EXERCISE REQUIREMENTS: Reprint all entries without any alteration.
----- INPUT MATERIAL
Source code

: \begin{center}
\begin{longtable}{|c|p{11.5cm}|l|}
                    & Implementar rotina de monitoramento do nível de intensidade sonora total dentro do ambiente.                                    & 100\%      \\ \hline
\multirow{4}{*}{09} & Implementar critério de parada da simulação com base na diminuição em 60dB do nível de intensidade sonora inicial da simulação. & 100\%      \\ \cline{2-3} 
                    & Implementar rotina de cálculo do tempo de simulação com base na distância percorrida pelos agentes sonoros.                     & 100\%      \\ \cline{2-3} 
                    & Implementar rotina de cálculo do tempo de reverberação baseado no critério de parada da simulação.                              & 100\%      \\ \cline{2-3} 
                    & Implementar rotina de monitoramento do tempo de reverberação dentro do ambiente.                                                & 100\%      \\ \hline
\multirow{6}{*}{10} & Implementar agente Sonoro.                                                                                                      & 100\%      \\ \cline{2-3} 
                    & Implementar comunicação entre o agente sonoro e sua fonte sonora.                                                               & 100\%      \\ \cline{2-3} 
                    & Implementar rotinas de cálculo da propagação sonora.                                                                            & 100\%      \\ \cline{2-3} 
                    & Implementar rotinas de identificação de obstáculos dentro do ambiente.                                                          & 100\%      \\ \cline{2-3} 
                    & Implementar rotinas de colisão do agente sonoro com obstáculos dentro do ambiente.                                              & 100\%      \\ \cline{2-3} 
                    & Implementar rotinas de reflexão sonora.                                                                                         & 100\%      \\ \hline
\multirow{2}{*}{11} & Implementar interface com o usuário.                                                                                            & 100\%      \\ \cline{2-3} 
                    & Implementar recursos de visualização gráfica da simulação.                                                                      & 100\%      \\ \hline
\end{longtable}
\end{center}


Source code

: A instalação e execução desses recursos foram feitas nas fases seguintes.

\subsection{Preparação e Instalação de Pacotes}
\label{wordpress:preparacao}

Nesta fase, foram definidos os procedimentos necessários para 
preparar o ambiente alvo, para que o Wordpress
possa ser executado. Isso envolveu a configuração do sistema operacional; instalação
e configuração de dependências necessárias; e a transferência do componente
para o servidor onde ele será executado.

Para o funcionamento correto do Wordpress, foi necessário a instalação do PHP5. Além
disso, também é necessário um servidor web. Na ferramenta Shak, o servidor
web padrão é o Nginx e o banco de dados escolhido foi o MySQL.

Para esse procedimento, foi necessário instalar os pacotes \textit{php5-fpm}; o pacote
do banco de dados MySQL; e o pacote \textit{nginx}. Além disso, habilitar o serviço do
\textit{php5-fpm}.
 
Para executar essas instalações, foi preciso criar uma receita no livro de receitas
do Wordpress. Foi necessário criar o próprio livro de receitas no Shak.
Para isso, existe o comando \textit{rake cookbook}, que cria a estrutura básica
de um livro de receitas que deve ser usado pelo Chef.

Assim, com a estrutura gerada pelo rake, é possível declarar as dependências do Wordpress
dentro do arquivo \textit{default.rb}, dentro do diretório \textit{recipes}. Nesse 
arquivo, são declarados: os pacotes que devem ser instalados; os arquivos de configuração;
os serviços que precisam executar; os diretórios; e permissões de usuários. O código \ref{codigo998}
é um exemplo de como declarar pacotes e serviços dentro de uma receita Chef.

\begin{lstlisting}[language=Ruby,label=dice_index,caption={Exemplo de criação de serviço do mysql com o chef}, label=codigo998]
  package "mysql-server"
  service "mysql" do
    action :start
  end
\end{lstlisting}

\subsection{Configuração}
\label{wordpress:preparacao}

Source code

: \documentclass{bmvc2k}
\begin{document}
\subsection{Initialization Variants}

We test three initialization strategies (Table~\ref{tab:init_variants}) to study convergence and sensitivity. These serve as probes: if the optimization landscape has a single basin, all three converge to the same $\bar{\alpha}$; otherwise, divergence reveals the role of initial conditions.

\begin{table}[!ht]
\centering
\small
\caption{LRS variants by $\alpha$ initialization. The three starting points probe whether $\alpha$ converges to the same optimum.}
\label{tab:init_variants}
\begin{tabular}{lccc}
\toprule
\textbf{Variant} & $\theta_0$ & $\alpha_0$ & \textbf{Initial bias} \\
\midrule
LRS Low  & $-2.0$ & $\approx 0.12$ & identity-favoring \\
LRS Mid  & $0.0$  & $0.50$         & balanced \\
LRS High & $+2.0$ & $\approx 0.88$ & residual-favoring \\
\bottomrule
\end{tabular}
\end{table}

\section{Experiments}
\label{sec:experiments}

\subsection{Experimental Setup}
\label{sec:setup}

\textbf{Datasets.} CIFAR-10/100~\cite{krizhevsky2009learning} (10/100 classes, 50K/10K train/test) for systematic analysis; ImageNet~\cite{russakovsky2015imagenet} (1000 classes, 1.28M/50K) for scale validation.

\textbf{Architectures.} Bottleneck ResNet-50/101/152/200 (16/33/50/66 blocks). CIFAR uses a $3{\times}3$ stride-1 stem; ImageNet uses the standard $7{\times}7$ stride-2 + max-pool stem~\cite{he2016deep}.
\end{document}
----------
TASK RESULT:
Source code

: \begin{center}
\begin{longtable}{|c|p{11.5cm}|l|}
                    & Implementar rotina de monitoramento do nível de intensidade sonora total dentro do ambiente.                                    & 100\%      \\ \hline
\multirow{4}{*}{09} & Implementar critério de parada da simulação com base na diminuição em 60dB do nível de intensidade sonora inicial da simulação. & 100\%      \\ \cline{2-3} 
                    & Implementar rotina de cálculo do tempo de simulação com base na distância percorrida pelos agentes sonoros.                     & 100\%      \\ \cline{2-3} 
                    & Implementar rotina de cálculo do tempo de reverberação baseado no critério de parada da simulação.                              & 100\%      \\ \cline{2-3} 
                    & Implementar rotina de monitoramento do tempo de reverberação dentro do ambiente.                                                & 100\%      \\ \hline
\multirow{6}{*}{10} & Implementar agente Sonoro.                                                                                                      & 100\%      \\ \cline{2-3} 
                    & Implementar comunicação entre o agente sonoro e sua fonte sonora.                                                               & 100\%      \\ \cline{2-3} 
                    & Implementar rotinas de cálculo da propagação sonora.                                                                            & 100\%      \\ \cline{2-3} 
                    & Implementar rotinas de identificação de obstáculos dentro do ambiente.                                                          & 100\%      \\ \cline{2-3} 
                    & Implementar rotinas de colisão do agente sonoro com obstáculos dentro do ambiente.                                              & 100\%      \\ \cline{2-3} 
                    & Implementar rotinas de reflexão sonora.                                                                                         & 100\%      \\ \hline
\multirow{2}{*}{11} & Implementar interface com o usuário.                                                                                            & 100\%      \\ \cline{2-3} 
                    & Implementar recursos de visualização gráfica da simulação.                                                                      & 100\%      \\ \hline
\end{longtable}
\end{center}


Source code

: A instalação e execução desses recursos foram feitas nas fases seguintes.

\subsection{Preparação e Instalação de Pacotes}
\label{wordpress:preparacao}

Nesta fase, foram definidos os procedimentos necessários para 
preparar o ambiente alvo, para que o Wordpress
possa ser executado. Isso envolveu a configuração do sistema operacional; instalação
e configuração de dependências necessárias; e a transferência do componente
para o servidor onde ele será executado.

Para o funcionamento correto do Wordpress, foi necessário a instalação do PHP5. Além
disso, também é necessário um servidor web. Na ferramenta Shak, o servidor
web padrão é o Nginx e o banco de dados escolhido foi o MySQL.

Para esse procedimento, foi necessário instalar os pacotes \textit{php5-fpm}; o pacote
do banco de dados MySQL; e o pacote \textit{nginx}. Além disso, habilitar o serviço do
\textit{php5-fpm}.
 
Para executar essas instalações, foi preciso criar uma receita no livro de receitas
do Wordpress. Foi necessário criar o próprio livro de receitas no Shak.
Para isso, existe o comando \textit{rake cookbook}, que cria a estrutura básica
de um livro de receitas que deve ser usado pelo Chef.

Assim, com a estrutura gerada pelo rake, é possível declarar as dependências do Wordpress
dentro do arquivo \textit{default.rb}, dentro do diretório \textit{recipes}. Nesse 
arquivo, são declarados: os pacotes que devem ser instalados; os arquivos de configuração;
os serviços que precisam executar; os diretórios; e permissões de usuários. O código \ref{codigo998}
é um exemplo de como declarar pacotes e serviços dentro de uma receita Chef.

\begin{lstlisting}[language=Ruby,label=dice_index,caption={Exemplo de criação de serviço do mysql com o chef}, label=codigo998]
  package "mysql-server"
  service "mysql" do
    action :start
  end
\end{lstlisting}

\subsection{Configuração}
\label{wordpress:preparacao}

Source code

: \documentclass{bmvc2k}
\begin{document}
\subsection{Initialization Variants}

We test three initialization strategies (Table~\ref{tab:init_variants}) to study convergence and sensitivity. These serve as probes: if the optimization landscape has a single basin, all three converge to the same $\bar{\alpha}$; otherwise, divergence reveals the role of initial conditions.

\begin{table}[!ht]
\centering
\small
\caption{LRS variants by $\alpha$ initialization. The three starting points probe whether $\alpha$ converges to the same optimum.}
\label{tab:init_variants}
\begin{tabular}{lccc}
\toprule
\textbf{Variant} & $\theta_0$ & $\alpha_0$ & \textbf{Initial bias} \\
\midrule
LRS Low  & $-2.0$ & $\approx 0.12$ & identity-favoring \\
LRS Mid  & $0.0$  & $0.50$         & balanced \\
LRS High & $+2.0$ & $\approx 0.88$ & residual-favoring \\
\bottomrule
\end{tabular}
\end{table}

\section{Experiments}
\label{sec:experiments}

\subsection{Experimental Setup}
\label{sec:setup}

\textbf{Datasets.} CIFAR-10/100~\cite{krizhevsky2009learning} (10/100 classes, 50K/10K train/test) for systematic analysis; ImageNet~\cite{russakovsky2015imagenet} (1000 classes, 1.28M/50K) for scale validation.

\textbf{Architectures.} Bottleneck ResNet-50/101/152/200 (16/33/50/66 blocks). CIFAR uses a $3{\times}3$ stride-1 stem; ImageNet uses the standard $7{\times}7$ stride-2 + max-pool stem~\cite{he2016deep}.
\end{document}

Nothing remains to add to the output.